» WHAT YOU HAVE TO DO: Copy the records exactly, leaving out every picture.

+---+

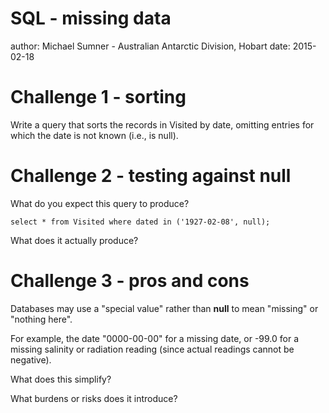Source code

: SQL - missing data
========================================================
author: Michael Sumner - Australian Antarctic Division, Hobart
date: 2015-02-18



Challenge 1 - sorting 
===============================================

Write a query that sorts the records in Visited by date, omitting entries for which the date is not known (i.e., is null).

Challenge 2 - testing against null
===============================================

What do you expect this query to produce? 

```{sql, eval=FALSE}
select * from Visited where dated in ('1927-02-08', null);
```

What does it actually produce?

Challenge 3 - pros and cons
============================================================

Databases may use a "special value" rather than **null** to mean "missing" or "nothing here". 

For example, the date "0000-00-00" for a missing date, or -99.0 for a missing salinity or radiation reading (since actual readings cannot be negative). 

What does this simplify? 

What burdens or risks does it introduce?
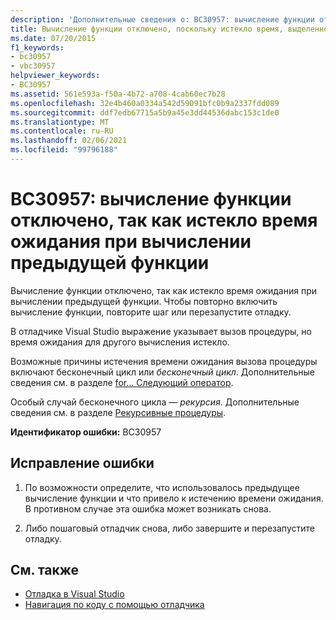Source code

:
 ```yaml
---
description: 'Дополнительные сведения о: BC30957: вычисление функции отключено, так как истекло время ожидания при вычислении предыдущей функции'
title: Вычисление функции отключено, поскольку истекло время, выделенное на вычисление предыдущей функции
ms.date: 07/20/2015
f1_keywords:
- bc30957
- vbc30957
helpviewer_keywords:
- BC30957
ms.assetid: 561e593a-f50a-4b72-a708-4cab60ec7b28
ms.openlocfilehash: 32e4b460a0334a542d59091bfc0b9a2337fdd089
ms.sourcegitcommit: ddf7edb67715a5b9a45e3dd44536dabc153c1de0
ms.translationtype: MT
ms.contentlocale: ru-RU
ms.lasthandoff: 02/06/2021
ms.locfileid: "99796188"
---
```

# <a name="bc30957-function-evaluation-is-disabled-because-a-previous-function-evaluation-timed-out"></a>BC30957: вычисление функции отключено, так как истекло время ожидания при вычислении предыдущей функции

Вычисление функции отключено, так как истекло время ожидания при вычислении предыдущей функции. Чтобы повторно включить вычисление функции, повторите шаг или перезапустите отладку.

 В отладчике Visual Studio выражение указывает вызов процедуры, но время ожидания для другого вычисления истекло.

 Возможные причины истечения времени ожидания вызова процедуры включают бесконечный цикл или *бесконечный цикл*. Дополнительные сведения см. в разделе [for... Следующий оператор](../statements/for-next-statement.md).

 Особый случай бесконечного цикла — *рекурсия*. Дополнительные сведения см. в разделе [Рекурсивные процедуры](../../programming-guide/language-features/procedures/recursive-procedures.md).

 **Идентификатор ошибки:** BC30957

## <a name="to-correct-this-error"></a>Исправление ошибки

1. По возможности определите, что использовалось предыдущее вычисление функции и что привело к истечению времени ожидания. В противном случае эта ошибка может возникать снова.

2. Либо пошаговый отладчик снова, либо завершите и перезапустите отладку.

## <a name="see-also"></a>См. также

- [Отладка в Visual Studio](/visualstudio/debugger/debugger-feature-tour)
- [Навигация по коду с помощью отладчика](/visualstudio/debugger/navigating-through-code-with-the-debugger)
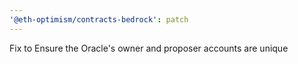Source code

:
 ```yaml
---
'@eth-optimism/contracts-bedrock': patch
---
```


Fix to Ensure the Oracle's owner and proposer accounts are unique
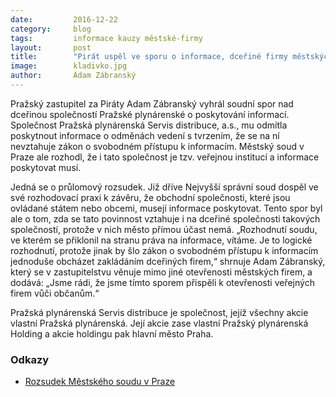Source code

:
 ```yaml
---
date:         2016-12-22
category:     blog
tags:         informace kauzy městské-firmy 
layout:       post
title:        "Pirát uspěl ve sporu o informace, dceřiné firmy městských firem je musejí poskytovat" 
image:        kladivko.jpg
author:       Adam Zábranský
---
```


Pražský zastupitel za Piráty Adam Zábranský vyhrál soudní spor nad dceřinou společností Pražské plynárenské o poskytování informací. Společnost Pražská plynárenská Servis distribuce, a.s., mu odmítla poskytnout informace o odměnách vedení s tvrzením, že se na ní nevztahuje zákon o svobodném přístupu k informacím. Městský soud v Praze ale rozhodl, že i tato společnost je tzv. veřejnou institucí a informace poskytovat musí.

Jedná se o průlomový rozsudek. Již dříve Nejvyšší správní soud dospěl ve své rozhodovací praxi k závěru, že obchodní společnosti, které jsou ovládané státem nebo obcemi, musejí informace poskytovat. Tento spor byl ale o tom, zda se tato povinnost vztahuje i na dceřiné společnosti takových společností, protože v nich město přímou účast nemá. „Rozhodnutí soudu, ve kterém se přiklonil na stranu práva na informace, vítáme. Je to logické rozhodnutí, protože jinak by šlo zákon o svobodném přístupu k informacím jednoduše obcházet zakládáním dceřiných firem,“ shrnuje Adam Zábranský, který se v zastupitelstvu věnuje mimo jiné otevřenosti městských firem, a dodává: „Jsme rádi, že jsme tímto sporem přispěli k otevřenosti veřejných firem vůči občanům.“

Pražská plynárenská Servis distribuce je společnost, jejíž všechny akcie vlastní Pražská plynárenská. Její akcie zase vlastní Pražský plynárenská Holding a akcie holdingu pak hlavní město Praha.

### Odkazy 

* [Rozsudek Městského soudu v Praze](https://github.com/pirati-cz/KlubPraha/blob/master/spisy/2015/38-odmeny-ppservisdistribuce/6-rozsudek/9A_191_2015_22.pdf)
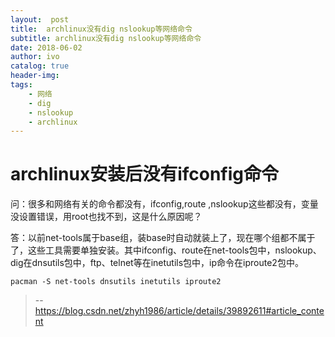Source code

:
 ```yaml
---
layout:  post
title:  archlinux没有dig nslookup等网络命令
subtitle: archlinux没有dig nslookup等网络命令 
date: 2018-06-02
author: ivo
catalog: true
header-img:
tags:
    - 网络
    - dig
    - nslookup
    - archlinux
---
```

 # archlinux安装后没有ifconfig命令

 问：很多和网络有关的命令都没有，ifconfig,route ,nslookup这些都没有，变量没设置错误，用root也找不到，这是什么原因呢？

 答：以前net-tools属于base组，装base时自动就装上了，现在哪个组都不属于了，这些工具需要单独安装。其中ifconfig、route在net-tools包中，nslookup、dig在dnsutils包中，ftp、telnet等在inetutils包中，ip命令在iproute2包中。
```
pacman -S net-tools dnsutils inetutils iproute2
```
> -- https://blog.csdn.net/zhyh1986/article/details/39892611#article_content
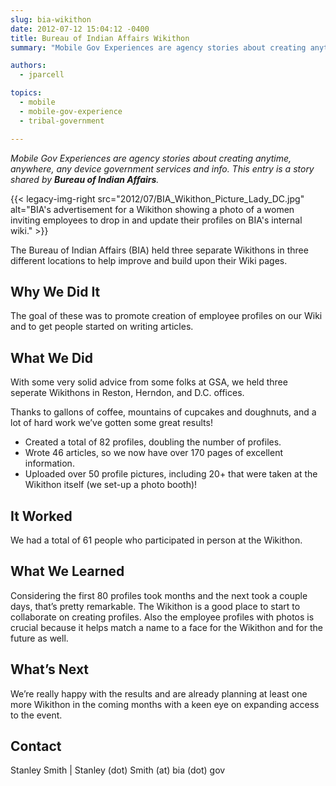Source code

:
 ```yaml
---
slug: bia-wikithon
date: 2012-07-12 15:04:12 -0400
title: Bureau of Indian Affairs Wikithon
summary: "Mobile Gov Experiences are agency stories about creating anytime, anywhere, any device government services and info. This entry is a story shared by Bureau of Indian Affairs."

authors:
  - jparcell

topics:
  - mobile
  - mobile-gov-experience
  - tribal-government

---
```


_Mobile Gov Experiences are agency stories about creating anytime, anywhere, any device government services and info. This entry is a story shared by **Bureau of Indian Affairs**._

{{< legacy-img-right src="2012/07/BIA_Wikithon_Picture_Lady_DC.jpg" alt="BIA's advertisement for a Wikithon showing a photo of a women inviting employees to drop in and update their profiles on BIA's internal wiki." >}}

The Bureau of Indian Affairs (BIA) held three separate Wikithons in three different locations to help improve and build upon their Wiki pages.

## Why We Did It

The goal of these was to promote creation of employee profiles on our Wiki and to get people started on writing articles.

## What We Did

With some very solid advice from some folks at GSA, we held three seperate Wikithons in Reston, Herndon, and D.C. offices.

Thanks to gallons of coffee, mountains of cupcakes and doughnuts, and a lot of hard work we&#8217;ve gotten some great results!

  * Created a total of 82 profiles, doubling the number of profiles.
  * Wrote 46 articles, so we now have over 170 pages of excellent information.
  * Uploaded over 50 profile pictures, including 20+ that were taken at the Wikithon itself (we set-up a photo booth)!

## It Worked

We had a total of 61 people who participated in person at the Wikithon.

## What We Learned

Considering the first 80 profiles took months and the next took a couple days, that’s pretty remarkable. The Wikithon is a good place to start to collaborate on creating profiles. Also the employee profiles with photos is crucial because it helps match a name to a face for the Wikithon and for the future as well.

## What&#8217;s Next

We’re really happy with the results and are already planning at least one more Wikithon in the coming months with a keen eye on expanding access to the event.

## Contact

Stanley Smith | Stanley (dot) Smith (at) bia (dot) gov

+---+

» EXPECTED OUTPUT:
Source code

: SQL - missing data
========================================================
author: Michael Sumner - Australian Antarctic Division, Hobart
date: 2015-02-18



Challenge 1 - sorting 
===============================================

Write a query that sorts the records in Visited by date, omitting entries for which the date is not known (i.e., is null).

Challenge 2 - testing against null
===============================================

What do you expect this query to produce? 

```{sql, eval=FALSE}
select * from Visited where dated in ('1927-02-08', null);
```

What does it actually produce?

Challenge 3 - pros and cons
============================================================

Databases may use a "special value" rather than **null** to mean "missing" or "nothing here". 

For example, the date "0000-00-00" for a missing date, or -99.0 for a missing salinity or radiation reading (since actual readings cannot be negative). 

What does this simplify? 

What burdens or risks does it introduce?
Source code

:
 ```yaml
---
description: 'Дополнительные сведения о: BC30957: вычисление функции отключено, так как истекло время ожидания при вычислении предыдущей функции'
title: Вычисление функции отключено, поскольку истекло время, выделенное на вычисление предыдущей функции
ms.date: 07/20/2015
f1_keywords:
- bc30957
- vbc30957
helpviewer_keywords:
- BC30957
ms.assetid: 561e593a-f50a-4b72-a708-4cab60ec7b28
ms.openlocfilehash: 32e4b460a0334a542d59091bfc0b9a2337fdd089
ms.sourcegitcommit: ddf7edb67715a5b9a45e3dd44536dabc153c1de0
ms.translationtype: MT
ms.contentlocale: ru-RU
ms.lasthandoff: 02/06/2021
ms.locfileid: "99796188"
---
```

# <a name="bc30957-function-evaluation-is-disabled-because-a-previous-function-evaluation-timed-out"></a>BC30957: вычисление функции отключено, так как истекло время ожидания при вычислении предыдущей функции

Вычисление функции отключено, так как истекло время ожидания при вычислении предыдущей функции. Чтобы повторно включить вычисление функции, повторите шаг или перезапустите отладку.

 В отладчике Visual Studio выражение указывает вызов процедуры, но время ожидания для другого вычисления истекло.

 Возможные причины истечения времени ожидания вызова процедуры включают бесконечный цикл или *бесконечный цикл*. Дополнительные сведения см. в разделе [for... Следующий оператор](../statements/for-next-statement.md).

 Особый случай бесконечного цикла — *рекурсия*. Дополнительные сведения см. в разделе [Рекурсивные процедуры](../../programming-guide/language-features/procedures/recursive-procedures.md).

 **Идентификатор ошибки:** BC30957

## <a name="to-correct-this-error"></a>Исправление ошибки

1. По возможности определите, что использовалось предыдущее вычисление функции и что привело к истечению времени ожидания. В противном случае эта ошибка может возникать снова.

2. Либо пошаговый отладчик снова, либо завершите и перезапустите отладку.

## <a name="see-also"></a>См. также

- [Отладка в Visual Studio](/visualstudio/debugger/debugger-feature-tour)
- [Навигация по коду с помощью отладчика](/visualstudio/debugger/navigating-through-code-with-the-debugger)
Source code

:
 ```yaml
---
'@eth-optimism/contracts-bedrock': patch
---
```


Fix to Ensure the Oracle's owner and proposer accounts are unique
Source code

:
 ```yaml
---
date:         2016-12-22
category:     blog
tags:         informace kauzy městské-firmy 
layout:       post
title:        "Pirát uspěl ve sporu o informace, dceřiné firmy městských firem je musejí poskytovat" 
image:        kladivko.jpg
author:       Adam Zábranský
---
```


Pražský zastupitel za Piráty Adam Zábranský vyhrál soudní spor nad dceřinou společností Pražské plynárenské o poskytování informací. Společnost Pražská plynárenská Servis distribuce, a.s., mu odmítla poskytnout informace o odměnách vedení s tvrzením, že se na ní nevztahuje zákon o svobodném přístupu k informacím. Městský soud v Praze ale rozhodl, že i tato společnost je tzv. veřejnou institucí a informace poskytovat musí.

Jedná se o průlomový rozsudek. Již dříve Nejvyšší správní soud dospěl ve své rozhodovací praxi k závěru, že obchodní společnosti, které jsou ovládané státem nebo obcemi, musejí informace poskytovat. Tento spor byl ale o tom, zda se tato povinnost vztahuje i na dceřiné společnosti takových společností, protože v nich město přímou účast nemá. „Rozhodnutí soudu, ve kterém se přiklonil na stranu práva na informace, vítáme. Je to logické rozhodnutí, protože jinak by šlo zákon o svobodném přístupu k informacím jednoduše obcházet zakládáním dceřiných firem,“ shrnuje Adam Zábranský, který se v zastupitelstvu věnuje mimo jiné otevřenosti městských firem, a dodává: „Jsme rádi, že jsme tímto sporem přispěli k otevřenosti veřejných firem vůči občanům.“

Pražská plynárenská Servis distribuce je společnost, jejíž všechny akcie vlastní Pražská plynárenská. Její akcie zase vlastní Pražský plynárenská Holding a akcie holdingu pak hlavní město Praha.

### Odkazy 

* [Rozsudek Městského soudu v Praze](https://github.com/pirati-cz/KlubPraha/blob/master/spisy/2015/38-odmeny-ppservisdistribuce/6-rozsudek/9A_191_2015_22.pdf)
Source code

:
 ```yaml
---
layout:  post
title:  archlinux没有dig nslookup等网络命令
subtitle: archlinux没有dig nslookup等网络命令 
date: 2018-06-02
author: ivo
catalog: true
header-img:
tags:
    - 网络
    - dig
    - nslookup
    - archlinux
---
```

 # archlinux安装后没有ifconfig命令

 问：很多和网络有关的命令都没有，ifconfig,route ,nslookup这些都没有，变量没设置错误，用root也找不到，这是什么原因呢？

 答：以前net-tools属于base组，装base时自动就装上了，现在哪个组都不属于了，这些工具需要单独安装。其中ifconfig、route在net-tools包中，nslookup、dig在dnsutils包中，ftp、telnet等在inetutils包中，ip命令在iproute2包中。
```
pacman -S net-tools dnsutils inetutils iproute2
```
> -- https://blog.csdn.net/zhyh1986/article/details/39892611#article_content
Source code

:
 ```yaml
---
slug: bia-wikithon
date: 2012-07-12 15:04:12 -0400
title: Bureau of Indian Affairs Wikithon
summary: "Mobile Gov Experiences are agency stories about creating anytime, anywhere, any device government services and info. This entry is a story shared by Bureau of Indian Affairs."

authors:
  - jparcell

topics:
  - mobile
  - mobile-gov-experience
  - tribal-government

---
```


_Mobile Gov Experiences are agency stories about creating anytime, anywhere, any device government services and info. This entry is a story shared by **Bureau of Indian Affairs**._

{{< legacy-img-right src="2012/07/BIA_Wikithon_Picture_Lady_DC.jpg" alt="BIA's advertisement for a Wikithon showing a photo of a women inviting employees to drop in and update their profiles on BIA's internal wiki." >}}

The Bureau of Indian Affairs (BIA) held three separate Wikithons in three different locations to help improve and build upon their Wiki pages.

## Why We Did It

The goal of these was to promote creation of employee profiles on our Wiki and to get people started on writing articles.

## What We Did

With some very solid advice from some folks at GSA, we held three seperate Wikithons in Reston, Herndon, and D.C. offices.

Thanks to gallons of coffee, mountains of cupcakes and doughnuts, and a lot of hard work we&#8217;ve gotten some great results!

  * Created a total of 82 profiles, doubling the number of profiles.
  * Wrote 46 articles, so we now have over 170 pages of excellent information.
  * Uploaded over 50 profile pictures, including 20+ that were taken at the Wikithon itself (we set-up a photo booth)!

## It Worked

We had a total of 61 people who participated in person at the Wikithon.

## What We Learned

Considering the first 80 profiles took months and the next took a couple days, that’s pretty remarkable. The Wikithon is a good place to start to collaborate on creating profiles. Also the employee profiles with photos is crucial because it helps match a name to a face for the Wikithon and for the future as well.

## What&#8217;s Next

We’re really happy with the results and are already planning at least one more Wikithon in the coming months with a keen eye on expanding access to the event.

## Contact

Stanley Smith | Stanley (dot) Smith (at) bia (dot) gov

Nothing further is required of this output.